**WHAT THE TASK REQUIRES**
Report, in full, each line of the material below in which the string "талончики" occurs.

******

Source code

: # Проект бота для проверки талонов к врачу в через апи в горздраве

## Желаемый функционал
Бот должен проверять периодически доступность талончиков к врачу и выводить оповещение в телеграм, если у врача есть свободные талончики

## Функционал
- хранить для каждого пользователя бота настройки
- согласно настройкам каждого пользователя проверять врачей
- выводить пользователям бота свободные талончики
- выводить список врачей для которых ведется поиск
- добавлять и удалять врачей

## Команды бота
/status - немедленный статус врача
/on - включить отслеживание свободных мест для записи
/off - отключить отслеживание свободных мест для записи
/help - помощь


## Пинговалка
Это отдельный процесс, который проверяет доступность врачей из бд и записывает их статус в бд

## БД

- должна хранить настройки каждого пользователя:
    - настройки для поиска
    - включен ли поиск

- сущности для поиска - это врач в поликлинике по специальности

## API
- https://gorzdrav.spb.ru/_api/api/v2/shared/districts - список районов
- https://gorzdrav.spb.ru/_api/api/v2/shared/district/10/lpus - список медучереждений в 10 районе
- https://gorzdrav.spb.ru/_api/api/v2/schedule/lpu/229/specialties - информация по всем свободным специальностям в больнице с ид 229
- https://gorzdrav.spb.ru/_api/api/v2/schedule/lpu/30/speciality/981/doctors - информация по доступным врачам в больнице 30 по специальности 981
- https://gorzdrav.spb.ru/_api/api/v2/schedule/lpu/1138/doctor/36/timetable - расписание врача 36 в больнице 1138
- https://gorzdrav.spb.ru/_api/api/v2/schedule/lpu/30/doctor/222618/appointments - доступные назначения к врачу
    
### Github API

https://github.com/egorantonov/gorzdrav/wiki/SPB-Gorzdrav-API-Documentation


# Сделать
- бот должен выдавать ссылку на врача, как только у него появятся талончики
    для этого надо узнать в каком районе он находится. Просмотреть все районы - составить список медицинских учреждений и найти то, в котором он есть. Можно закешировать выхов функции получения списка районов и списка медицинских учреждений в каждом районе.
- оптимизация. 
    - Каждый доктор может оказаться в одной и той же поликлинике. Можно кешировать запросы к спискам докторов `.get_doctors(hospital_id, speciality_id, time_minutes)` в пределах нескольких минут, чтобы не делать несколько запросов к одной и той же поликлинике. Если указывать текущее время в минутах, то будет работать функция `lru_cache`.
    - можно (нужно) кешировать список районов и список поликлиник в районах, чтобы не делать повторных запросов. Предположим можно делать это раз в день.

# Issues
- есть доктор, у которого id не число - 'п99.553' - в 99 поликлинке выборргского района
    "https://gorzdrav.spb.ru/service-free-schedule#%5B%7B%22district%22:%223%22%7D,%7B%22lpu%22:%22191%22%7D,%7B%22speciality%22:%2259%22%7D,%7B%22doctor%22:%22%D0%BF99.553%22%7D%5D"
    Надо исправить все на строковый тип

******

**EXERCISE SOLUTION**
Бот должен проверять периодически доступность талончиков к врачу и выводить оповещение в телеграм, если у врача есть свободные талончики
- выводить пользователям бота свободные талончики
- бот должен выдавать ссылку на врача, как только у него появятся талончики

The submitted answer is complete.